There are exceptions, but most non-criminal litigation roughly follows this simple pattern: CLAIM then DEFENCE then CONFERENCE then HEARING then RESULT.
First, a party called the plaintiff or applicant or claimant starts proceedings by lodging an application or claim at the registry of the court or tribunal and paying a filing fee. Next, a copy of the claim is issued to the other party. The other party is called the respondent or defendant.
Once the claim is issued, the respondent has the opportunity to respond to it within a certain time by lodging a written defence. Once the defence is lodged a copy of it is then forwarded to the plaintiff. Although in some instances a case can proceed without a written defence, usually if no defence is lodged within the specified time, the plaintiff can proceed quickly and have the case dealt with at this early stage by applying for judgment.
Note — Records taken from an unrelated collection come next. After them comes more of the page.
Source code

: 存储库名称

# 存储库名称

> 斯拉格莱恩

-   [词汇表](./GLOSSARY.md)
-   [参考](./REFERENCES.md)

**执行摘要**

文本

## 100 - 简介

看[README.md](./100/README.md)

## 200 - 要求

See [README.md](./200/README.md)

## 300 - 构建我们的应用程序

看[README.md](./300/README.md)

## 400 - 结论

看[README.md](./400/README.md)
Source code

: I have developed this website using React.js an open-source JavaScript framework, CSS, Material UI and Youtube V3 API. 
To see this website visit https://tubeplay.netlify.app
This is called default judgment. If a defence is lodged within time, the next stage of the case is often a meeting between the parties arranged by the court or tribunal.
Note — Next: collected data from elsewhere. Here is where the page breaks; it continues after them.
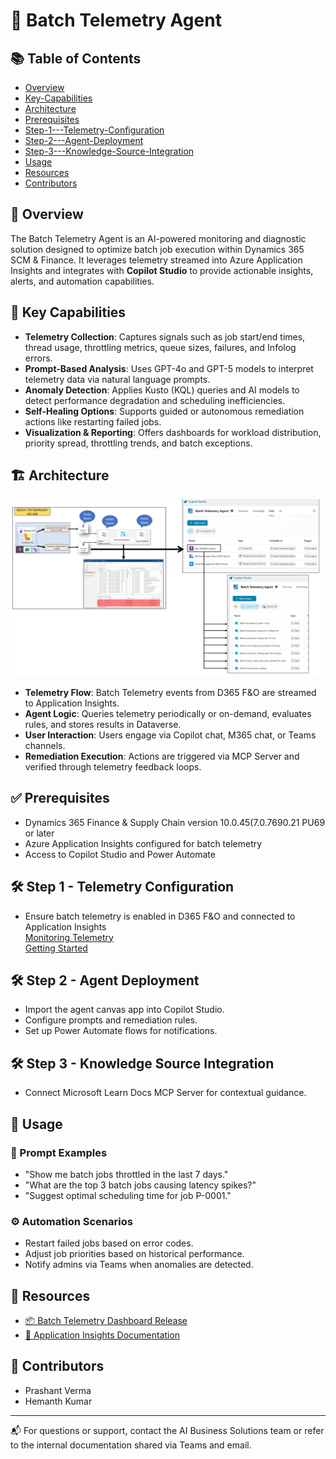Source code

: # 🚀 Batch Telemetry Agent

## 📚 Table of Contents
- [Overview](#-overview)
- [Key-Capabilities](#-key-capabilities)
- [Architecture](#-architecture)
- [Prerequisites](#-prerequisites)
-   [Step-1---Telemetry-Configuration](#-step-1---telemetry-configuration)
-   [Step-2---Agent-Deployment](#-step-2---agent-deployment)
-   [Step-3---Knowledge-Source-Integration](#-step-3---knowledge-source-integration)
- [Usage](#-usage)
- [Resources](#-resources)
- [Contributors](#-contributors)

## 🧠 Overview

The Batch Telemetry Agent is an AI-powered monitoring and diagnostic solution designed to optimize batch job execution within Dynamics 365 SCM & Finance. It leverages telemetry streamed into Azure Application Insights and integrates with **Copilot Studio** to provide actionable insights, alerts, and automation capabilities.

## 🔧 Key Capabilities

- **Telemetry Collection**: Captures signals such as job start/end times, thread usage, throttling metrics, queue sizes, failures, and Infolog errors.
- **Prompt-Based Analysis**: Uses GPT-4o and GPT-5 models to interpret telemetry data via natural language prompts.
- **Anomaly Detection**: Applies Kusto (KQL) queries and AI models to detect performance degradation and scheduling inefficiencies.
- **Self-Healing Options**: Supports guided or autonomous remediation actions like restarting failed jobs.
- **Visualization & Reporting**: Offers dashboards for workload distribution, priority spread, throttling trends, and batch exceptions.

## 🏗️ Architecture

<p align="center">
  <img src="./Images/Architecture.png" alt="Batch Framework Telemetry Agent Architecture" width="1500"/>
</p>

- **Telemetry Flow**: Batch Telemetry events from D365 F&O are streamed to Application Insights.
- **Agent Logic**: Queries telemetry periodically or on-demand, evaluates rules, and stores results in Dataverse.
- **User Interaction**: Users engage via Copilot chat, M365 chat, or Teams channels.
- **Remediation Execution**: Actions are triggered via MCP Server and verified through telemetry feedback loops.

## ✅ Prerequisites

- Dynamics 365 Finance & Supply Chain version 10.0.45(7.0.7690.21 PU69 or later
- Azure Application Insights configured for batch telemetry
- Access to Copilot Studio and Power Automate

## 🛠️ Step 1 - Telemetry Configuration

- Ensure batch telemetry is enabled in D365 F&O and connected to Application Insights  
  [Monitoring Telemetry](https://learn.microsoft.com/en-us/dynamics365/fin-ops-core/dev-itpro/monitoring-telemetry/)  
  [Getting Started](https://learn.microsoft.com/en-us/dynamics365/fin-ops-core/dev-itpro/monitoring-telemetry/monitoring-getting-started)

## 🛠️ Step 2 - Agent Deployment

- Import the agent canvas app into Copilot Studio.
- Configure prompts and remediation rules.
- Set up Power Automate flows for notifications.

## 🛠️ Step 3 - Knowledge Source Integration

- Connect Microsoft Learn Docs MCP Server for contextual guidance.


## 🧪 Usage

### 💬 Prompt Examples

- "Show me batch jobs throttled in the last 7 days."
- "What are the top 3 batch jobs causing latency spikes?"
- "Suggest optimal scheduling time for job P-0001."

### ⚙️ Automation Scenarios

- Restart failed jobs based on error codes.
- Adjust job priorities based on historical performance.
- Notify admins via Teams when anomalies are detected.

## 📎 Resources

- [📦 Batch Telemetry Dashboard Release](https://github.com/microsoft/Dynamics-365-FastTrack-FSCM-Telemetry-Samples/releases/tag/Batch-1.0.0.0)
- [📘 Application Insights Documentation](https://learn.microsoft.com/en-us/dynamics365/fin-ops-core/dev-itpro/analytics/application-insights)

## 👥 Contributors

- Prashant Verma
- Hemanth Kumar

---

📬 For questions or support, contact the AI Business Solutions team or refer to the internal documentation shared via Teams and email.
There are various names for this meeting, such as preliminary conference or case management conference or mediation. Its purpose is to clarify the issues in the case and explore any options for settling the dispute without it going to a hearing. At the conference, the parties meet with an official of the court or tribunal and discuss the case. If they find a solution, the terms of settlement are drawn up and signed by the parties and the matter ends there. Or there may be further steps arranged towards a settlement on mutually agreed terms.
If the case does not settle at this conference and the parties are no closer to a resolution, a hearing date will be set. If it does not settle but isn’t yet ready for a hearing because more preparations must be made, often a minor hearing date will be set. This is called a directions hearing. For example, more evidence may need to be collected, more documentation completed or the availability of a witness confirmed. At the directions hearing, the court or tribunal issues directions about what must be done to ensure that all preparations are completed before the final hearing date.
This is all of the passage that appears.